In terms of governance, Trump will make USA flawed again

A Mexican colleague has written an essay we will be publishing soon. In the manuscript, she notes that Donald Trump means the Latin Americanisation of the USA. Others authors similarly argue that Trump will make the USA resemble developing countries in regard to governance. A good starting point for making this case is “corruption”.

The term “corruption” is less clear than most people think. When I was doing research for my doctoral thesis in India, it struck me that many people I interviewed did not share my understanding. To me, corruption meant “the abuse of public office for private gains”. In the eyes of many Indians, however, “corrupt” basically meant “unfair”, and the word was not necessarily related to public office or any illegitimate use of power.

For example, some Indians would consider government spending on a minority community corrupt simply because they did not belong to the community concerned. In their eyes, it was unfair, so they used the word “corrupt”. It did not matter that such government spending was in line with the law and even mandated by the law.  

I found it striking that this blurred notion of corruption typically went along with a poor understanding of the different branches of government. People who tended to see corruption everywhere also felt that “the” government was controlling everything, but they could not clarify whether they meant the regional state government or the national government. To them, the government was a monolithic block, made up of crooks that were all somehow involved in overarching shady networks. The division of powers between the judicial and the administrative branches of government did not matter to them. They believed that someone at the top was taking arbitrary decisions at whim, and unless they agreed with those decision, they called them “corrupt”.  

Most of the Indians who saw things this way had not enjoyed much education, but some actually had graduated from university. This unrefined understanding of political affairs gave rise to excessive conspiracy theories.

My point is that one needs to understand the checks and balances that a democracy depends on. Otherwise it is impossible to see whether a government agency is fulfilling its duties properly or abusing its powers. The distinction between illegitimate and legitimate action is very important.

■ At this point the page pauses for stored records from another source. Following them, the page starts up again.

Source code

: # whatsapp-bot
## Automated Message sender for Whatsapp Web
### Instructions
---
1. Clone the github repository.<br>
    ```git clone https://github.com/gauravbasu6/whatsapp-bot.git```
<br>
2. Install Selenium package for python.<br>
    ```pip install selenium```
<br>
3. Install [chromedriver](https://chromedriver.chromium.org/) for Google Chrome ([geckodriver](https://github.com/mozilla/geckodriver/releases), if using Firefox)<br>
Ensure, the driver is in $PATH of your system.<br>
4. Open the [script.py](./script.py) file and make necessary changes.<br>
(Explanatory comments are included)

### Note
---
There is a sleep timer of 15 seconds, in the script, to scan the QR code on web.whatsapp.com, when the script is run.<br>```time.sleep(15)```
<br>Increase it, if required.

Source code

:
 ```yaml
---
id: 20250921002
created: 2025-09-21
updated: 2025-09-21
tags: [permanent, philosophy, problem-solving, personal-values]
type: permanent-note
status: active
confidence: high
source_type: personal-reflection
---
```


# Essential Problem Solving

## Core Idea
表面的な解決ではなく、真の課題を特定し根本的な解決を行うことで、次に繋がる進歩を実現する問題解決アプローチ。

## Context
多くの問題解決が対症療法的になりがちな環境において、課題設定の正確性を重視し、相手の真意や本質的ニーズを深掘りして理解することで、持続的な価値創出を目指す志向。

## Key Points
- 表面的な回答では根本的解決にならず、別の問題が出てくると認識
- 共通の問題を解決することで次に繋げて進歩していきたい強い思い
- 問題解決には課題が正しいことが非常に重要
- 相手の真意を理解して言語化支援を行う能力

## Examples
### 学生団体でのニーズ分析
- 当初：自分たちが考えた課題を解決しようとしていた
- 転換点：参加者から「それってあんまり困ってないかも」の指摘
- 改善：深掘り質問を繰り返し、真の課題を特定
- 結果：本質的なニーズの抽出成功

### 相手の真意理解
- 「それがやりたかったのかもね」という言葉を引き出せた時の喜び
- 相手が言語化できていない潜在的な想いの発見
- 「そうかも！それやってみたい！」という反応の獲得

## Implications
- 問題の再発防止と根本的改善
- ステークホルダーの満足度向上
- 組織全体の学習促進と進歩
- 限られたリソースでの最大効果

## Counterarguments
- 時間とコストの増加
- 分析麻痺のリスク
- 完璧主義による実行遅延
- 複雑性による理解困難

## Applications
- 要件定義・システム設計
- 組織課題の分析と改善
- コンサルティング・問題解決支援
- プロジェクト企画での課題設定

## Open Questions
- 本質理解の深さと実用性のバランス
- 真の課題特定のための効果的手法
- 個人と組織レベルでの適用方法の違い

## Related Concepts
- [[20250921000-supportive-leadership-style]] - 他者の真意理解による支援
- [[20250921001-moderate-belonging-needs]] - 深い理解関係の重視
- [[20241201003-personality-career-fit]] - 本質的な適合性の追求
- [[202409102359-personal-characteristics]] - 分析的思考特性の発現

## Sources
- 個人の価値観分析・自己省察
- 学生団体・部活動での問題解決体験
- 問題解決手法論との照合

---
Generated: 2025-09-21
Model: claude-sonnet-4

Not every government decision that a citizen may deem unfair is actually “corrupt”. In political life, different people have different interests, and even in a democracy, some interests prevail over others. If that results from correct procedures and reflects the popular will as expressed in elections, that is not “corruption”. As government policies and state-run programmes result from complex processes of decision-making, moreover, they will never be perfect. They achieve goals to some extent, but not entirely. Democracy requires compromise, and the separation of powers serves such compromise.

It is most irritating, therefore, that the future president of the USA seems fond of the idea that the head of state can boss everyone around with a mere tweet or two. It is equally irritating that he does not seem to understand that complex policies require complex trade-offs. During the campaign he promised to replace his predecessor’s health-care reform with something cheaper and better, but he never explained how he would provide more services for less money. He simply pretended that the strongman at the top can order things to happen as it pleases him.

An oligarchic kleptocracy can be run by an autocratic leader who gives orders. A dynamic market-economy, however, is more complex. To thrive, a competition-based system needs abstract laws that apply to everyone, not short-term interventions by the boss at the top.

Trump’s idea of leadership looks pre-democratic. Accordingly, it is hardly surprising that the future president of the USA basically uses “corruption” and related terms in the unrefined way masses of uneducated Indians did 20 years ago. What serves him is fine, what bothers him is “corrupt”.

Before the event, he claimed the election was rigged, so he would only accept the result if he won. After winning enough states to become president in spite of getting almost 3 million fewer votes than his opponent, he suddenly spoke of the “genius” of the electoral college. Four years earlier, when he briefly believed that Barack Obama had prevailed over Mitt Romney in spite of losing the popular vote, he had called for a "revolution" on twitter. Ever since he had kept insisting that whoever won the popular vote should become president. When he noticed that his success depended on the electoral college, he changed his mind.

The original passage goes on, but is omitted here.